Making a copy of some or all of the database and doing the job offline allows the users to remain operational, but it raises the problems of disk space and data integrity. The converted data will be out of sync due to normal operations that occur during the conversion process, requiring some form of update conflict resolution to be performed.

The key issue with changing the schema is that the on-line database must be converted at some point in time. There is no way to avoid inconveniencing the end-users during this phase of the data conversion process.

While the technique of schema evolution and data conversion described above is also applicable to some object databases, it is possible for an object database to provide assistance with the schema evolution process. In particular, the conversion of previously stored data is a process that is facilitated by Objectivity/DB's schema evolution capabilities.

A Relational Example

Consider an example in which the performance of a relational database application is found to be limited by the normalization of the data model.

The administrators discover that one of the original assumptions in their system design is false. Table A was expected to be accessed independently of Table B most of the time, when actual usage indicated that A is only used when B is accessed first. This lookup of A for every B is performed through a join that is repeated over and over, causing extremely poor performance. Denormalizing the physical implementation of the data model, merging A information into each record of B, would improve performance by eliminating the unnecessary join.

RDBMS do not provide support for such schema modifications. In order to make the changes indicated in the example above, the development team must perform some variation of the following general steps:

  • Modify the application to use the new schema

  • Write a monolithic Upgrade Application that performs three steps:

1. Reads the old data from the database DB
2. Converts each record from the old schema to the new schema
3. Writes the database with the new schema into DB'

  • Kick all the users off and shut down the database

  • Perform the monolithic data conversion

  • Distribute the new version of the application

  • Let users run the new application

The Problems with the Relational Approach

The problems with the monolithic data conversion described above are the lack of database availability during the data conversion process, excess disk space requirements, and general risk involved.

Availability

User inconvenience can be reduced by the steps outlined above, but it cannot be completely removed. The data conversion takes a finite amount of time. The larger the database, the longer it is unavailable during data conversion.

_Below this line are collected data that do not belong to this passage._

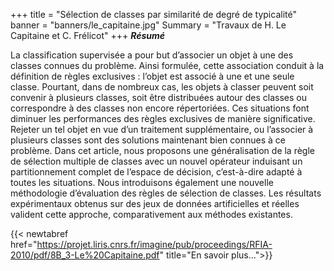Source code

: +++
title = "Sélection de classes par similarité de degré de typicalité"
banner = "banners/le_capitaine.jpg"
Summary = "Travaux de H. Le Capitaine et C. Frélicot"
+++
***Résumé***

La classification supervisée a pour but d’associer un objet à une des classes connues du problème. Ainsi formulée, cette association conduit à la définition de règles exclusives : l’objet est associé à une et une seule classe. Pourtant, dans de nombreux cas, les objets à classer peuvent soit convenir à plusieurs classes, soit être distribuées autour des classes ou correspondre à des classes non encore répertoriées. Ces situations font diminuer les performances des règles exclusives de manière significative. Rejeter un tel objet en vue d’un traitement supplémentaire, ou l’associer à plusieurs classes sont des solutions maintenant bien connues à ce problème. Dans cet article, nous proposons une généralisation de la règle de sélection multiple de classes avec un nouvel opérateur induisant un partitionnement complet de l’espace de décision, c’est-à-dire adapté à toutes les situations. Nous introduisons également une nouvelle méthodologie d’évaluation des règles de sélection de classes. Les résultats expérimentaux obtenus sur des jeux de données artificielles et réelles valident cette approche, comparativement aux méthodes existantes.

{{< newtabref  href="https://projet.liris.cnrs.fr/imagine/pub/proceedings/RFIA-2010/pdf/8B_3-Le%20Capitaine.pdf" title="En savoir plus...">}}
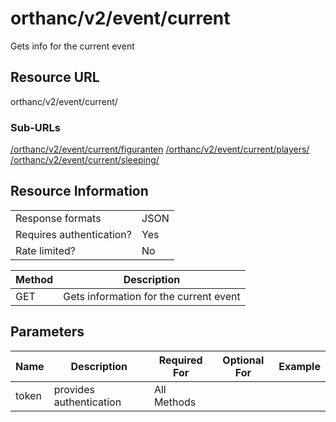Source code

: 
# orthanc/v2/event/current
Gets info for the current event

## Resource URL
orthanc/v2/event/current/
### Sub-URLs
[/orthanc/v2/event/current/figuranten](figuranten/README.md)
[/orthanc/v2/event/current/players/](players/README.md)
[/orthanc/v2/event/current/sleeping/](sleeping/README.md)

## Resource Information
|                          |      |
| ------------------------ | ---- |
| Response formats         | JSON |
| Requires authentication? | Yes  |
| Rate limited?            | No   |

| Method | Description                            |
| ------ | -------------------------------------- |
| GET    | Gets information for the current event |

## Parameters
| Name  | Description             | Required For | Optional For | Example |
| ----- | ----------------------- | ------------ | ------------ | ------- |
| token | provides authentication | All Methods  |              |
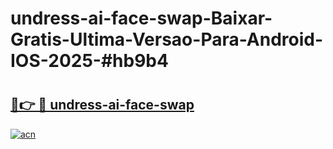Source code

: # undress-ai-face-swap-Baixar-Gratis-Ultima-Versao-Para-Android-IOS-2025-#hb9b4

# <h2><a href="https://ainizakaria.my?title=undress-ai-face-swap&ref=24M">🔗👉 🔴 undress-ai-face-swap</a></h2>

[![acn](https://github.com/user-attachments/assets/0f9c940e-d8b0-45ae-aac7-cd30a18b3e1c)](https://ainizakaria.my?title=undress-ai-face-swap&ref=24M)

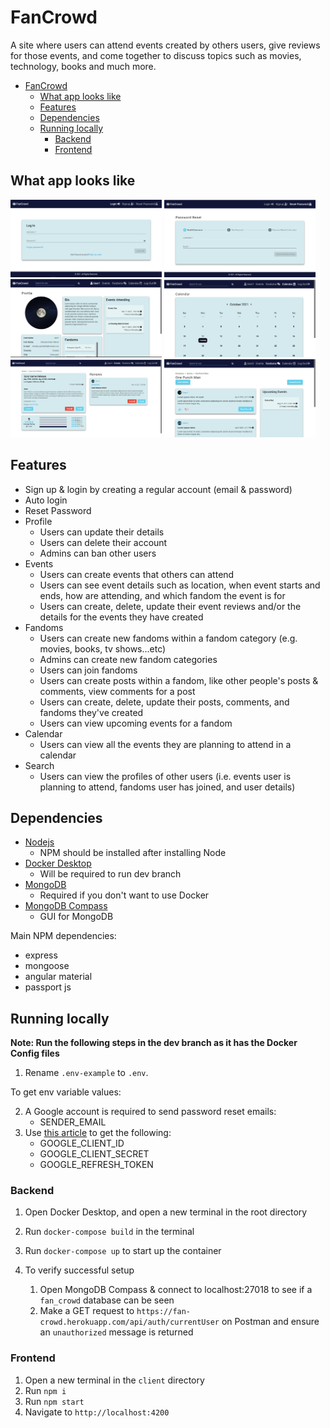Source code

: # FanCrowd

A site where users can attend events created by others users, give reviews for those events, and come together to discuss topics such as movies, technology, books and much more.

- [FanCrowd](#fancrowd)
  - [What app looks like](#what-app-looks-like)
  - [Features](#features)
  - [Dependencies](#dependencies)
  - [Running locally](#running-locally)
    - [Backend](#backend)
    - [Frontend](#frontend)

## What app looks like

<img src="pictures/Login_Page.png" title="Login Page" width="48%"> <img src="pictures/Reset_Password_Page.png" title="Reset Password Page" width="48%">
<img src="pictures/Profile_Page.png" title="Profile Page" width="48%"> <img src="pictures/Calendar_Page.png" title="Calendar Page" width="48%">
<img src="pictures/Events_Detail_Page.png" title="Event Details Page" width="48%"> <img src="pictures/Fandoms_Page.png" title="Fandoms Page" width="48%">

## Features

- Sign up & login by creating a regular account (email & password)
- Auto login
- Reset Password
- Profile
  - Users can update their details
  - Users can delete their account
  - Admins can ban other users
- Events
  - Users can create events that others can attend
  - Users can see event details such as location, when event starts and ends, how are attending, and which fandom the event is for
  - Users can create, delete, update their event reviews and/or the details for the events they have created
- Fandoms
  - Users can create new fandoms within a fandom category (e.g. movies, books, tv shows...etc)
  - Admins can create new fandom categories
  - Users can join fandoms
  - Users can create posts within a fandom, like other people's posts & comments, view comments for a post
  - Users can create, delete, update their posts, comments, and fandoms they've created
  - Users can view upcoming events for a fandom
- Calendar
  - Users can view all the events they are planning to attend in a calendar
- Search
  - Users can view the profiles of other users (i.e. events user is planning to attend, fandoms user has joined, and user details)

## Dependencies

- [Nodejs](https://nodejs.org/en/download/)
  - NPM should be installed after installing Node
- [Docker Desktop](https://www.docker.com/products/docker-desktop)
  - Will be required to run dev branch
- [MongoDB](https://www.mongodb.com/try/download/community)
  - Required if you don't want to use Docker
- [MongoDB Compass](https://www.mongodb.com/try/download/compass)
  - GUI for MongoDB

Main NPM dependencies:

- express
- mongoose
- angular material
- passport js

## Running locally

**Note: Run the following steps in the dev branch as it has the Docker Config files**

1. Rename `.env-example` to `.env`.

To get env variable values:

2.  A Google account is required to send password reset emails:
    - SENDER_EMAIL
3.  Use [this article](https://dev.to/chandrapantachhetri/sending-emails-securely-using-node-js-nodemailer-smtp-gmail-and-oauth2-g3a) to get the following:
    - GOOGLE_CLIENT_ID
    - GOOGLE_CLIENT_SECRET
    - GOOGLE_REFRESH_TOKEN

### Backend

1. Open Docker Desktop, and open a new terminal in the root directory
2. Run `docker-compose build` in the terminal
3. Run `docker-compose up` to start up the container
4. To verify successful setup

   1. Open MongoDB Compass & connect to localhost:27018 to see if a `fan_crowd` database can be seen
   2. Make a GET request to `https://fan-crowd.herokuapp.com/api/auth/currentUser` on Postman and ensure an `unauthorized` message is returned

### Frontend

1. Open a new terminal in the `client` directory
2. Run `npm i`
3. Run `npm start`
4. Navigate to `http://localhost:4200`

This puts a great deal of pressure on the development staff to make the conversion process go smoothly. It also requires access to the database when it is not being heavily used so that it can be shut down without disrupting operations. This is not possible for many applications, since they require the database to be available continuously.

Disk Space

During data conversion itself, the data is copied from one place to another, meaning that there will be two images of the database in storage. This could, in the worst case, double the disk space requirements.

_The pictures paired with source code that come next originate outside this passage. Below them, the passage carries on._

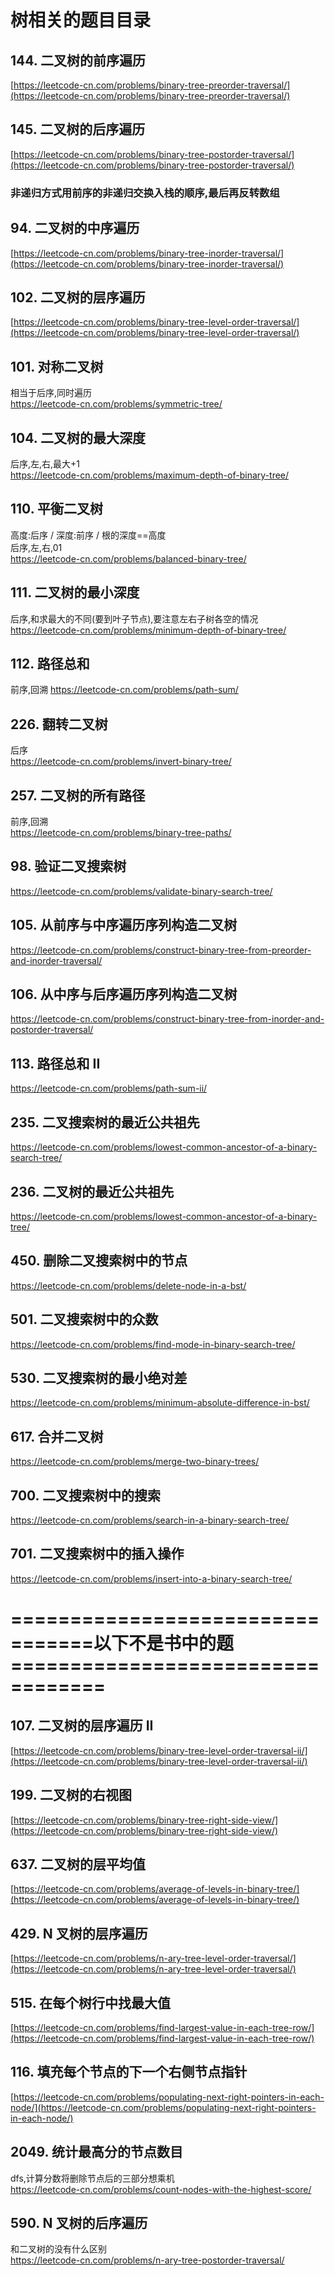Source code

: # 树相关的题目目录

## 144. 二叉树的前序遍历

[https://leetcode-cn.com/problems/binary-tree-preorder-traversal/](https://leetcode-cn.com/problems/binary-tree-preorder-traversal/)

## 145. 二叉树的后序遍历

[https://leetcode-cn.com/problems/binary-tree-postorder-traversal/](https://leetcode-cn.com/problems/binary-tree-postorder-traversal/)

### 非递归方式用前序的非递归交换入栈的顺序,最后再反转数组

## 94. 二叉树的中序遍历

[https://leetcode-cn.com/problems/binary-tree-inorder-traversal/](https://leetcode-cn.com/problems/binary-tree-inorder-traversal/)

## 102. 二叉树的层序遍历

[https://leetcode-cn.com/problems/binary-tree-level-order-traversal/](https://leetcode-cn.com/problems/binary-tree-level-order-traversal/)

## 101. 对称二叉树

相当于后序,同时遍历  
https://leetcode-cn.com/problems/symmetric-tree/

## 104. 二叉树的最大深度

后序,左,右,最大+1  
https://leetcode-cn.com/problems/maximum-depth-of-binary-tree/

## 110. 平衡二叉树

高度:后序 / 深度:前序 / 根的深度==高度   
后序,左,右,01  
https://leetcode-cn.com/problems/balanced-binary-tree/

## 111. 二叉树的最小深度

后序,和求最大的不同(要到叶子节点),要注意左右子树各空的情况  
https://leetcode-cn.com/problems/minimum-depth-of-binary-tree/

## 112. 路径总和

前序,回溯
https://leetcode-cn.com/problems/path-sum/

## 226. 翻转二叉树

后序  
https://leetcode-cn.com/problems/invert-binary-tree/

## 257. 二叉树的所有路径

前序,回溯    
https://leetcode-cn.com/problems/binary-tree-paths/

## 98. 验证二叉搜索树

https://leetcode-cn.com/problems/validate-binary-search-tree/

## 105. 从前序与中序遍历序列构造二叉树

https://leetcode-cn.com/problems/construct-binary-tree-from-preorder-and-inorder-traversal/

## 106. 从中序与后序遍历序列构造二叉树

https://leetcode-cn.com/problems/construct-binary-tree-from-inorder-and-postorder-traversal/

## 113. 路径总和 II

https://leetcode-cn.com/problems/path-sum-ii/

## 235. 二叉搜索树的最近公共祖先

https://leetcode-cn.com/problems/lowest-common-ancestor-of-a-binary-search-tree/

## 236. 二叉树的最近公共祖先

https://leetcode-cn.com/problems/lowest-common-ancestor-of-a-binary-tree/

## 450. 删除二叉搜索树中的节点

https://leetcode-cn.com/problems/delete-node-in-a-bst/

## 501. 二叉搜索树中的众数

https://leetcode-cn.com/problems/find-mode-in-binary-search-tree/

## 530. 二叉搜索树的最小绝对差

https://leetcode-cn.com/problems/minimum-absolute-difference-in-bst/

## 617. 合并二叉树

https://leetcode-cn.com/problems/merge-two-binary-trees/

## 700. 二叉搜索树中的搜索

https://leetcode-cn.com/problems/search-in-a-binary-search-tree/

## 701. 二叉搜索树中的插入操作

https://leetcode-cn.com/problems/insert-into-a-binary-search-tree/

# =================================以下不是书中的题==================================

## 107. 二叉树的层序遍历 II

[https://leetcode-cn.com/problems/binary-tree-level-order-traversal-ii/](https://leetcode-cn.com/problems/binary-tree-level-order-traversal-ii/)

## 199. 二叉树的右视图

[https://leetcode-cn.com/problems/binary-tree-right-side-view/](https://leetcode-cn.com/problems/binary-tree-right-side-view/)

## 637. 二叉树的层平均值

[https://leetcode-cn.com/problems/average-of-levels-in-binary-tree/](https://leetcode-cn.com/problems/average-of-levels-in-binary-tree/)

## 429. N 叉树的层序遍历

[https://leetcode-cn.com/problems/n-ary-tree-level-order-traversal/](https://leetcode-cn.com/problems/n-ary-tree-level-order-traversal/)

## 515. 在每个树行中找最大值

[https://leetcode-cn.com/problems/find-largest-value-in-each-tree-row/](https://leetcode-cn.com/problems/find-largest-value-in-each-tree-row/)

## 116. 填充每个节点的下一个右侧节点指针

[https://leetcode-cn.com/problems/populating-next-right-pointers-in-each-node/](https://leetcode-cn.com/problems/populating-next-right-pointers-in-each-node/)

## 2049. 统计最高分的节点数目

dfs,计算分数将删除节点后的三部分想乘机    
https://leetcode-cn.com/problems/count-nodes-with-the-highest-score/

## 590. N 叉树的后序遍历

和二叉树的没有什么区别  
https://leetcode-cn.com/problems/n-ary-tree-postorder-traversal/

If the entire database was copied during the conversion program, the disk requirements would double. If the tables are copied back into the same database, then obsolete versions of tables may exist that can be archived or deleted, as appropriate.

Disk space is a particular issue for schema evolution in object databases, since object databases are able to hold significantly more operationally useful data than relational databases.

Risk

Monolithic data conversion incurs tremendous risk to the schema evolution process in terms of the lost business opportunities during the data conversion time period. The business costs associated with the database being unavailable are entirely application dependent, but can be considerable in strategic applications.

The primary technical risk involves data integrity. At some point, the users will all change over to a new version of the end-user application to run against a new version of the database that was created with a separate upgrade application. The possibility of corrupting the database with two applications is greater than with a single application.

SCHEMA EVOLUTION WITH OBJECTIVITY/DB

Objectivity/DB provides a robust schema evolution mechanism that handles most schema changes quite simply, giving the developer control over the timing and the granularity of the data conversion process. A developer is able to alter the schema of a deployed application and convert the existing database without forcing end-users off the database during a lengthy off-line, monolithic data conversion process.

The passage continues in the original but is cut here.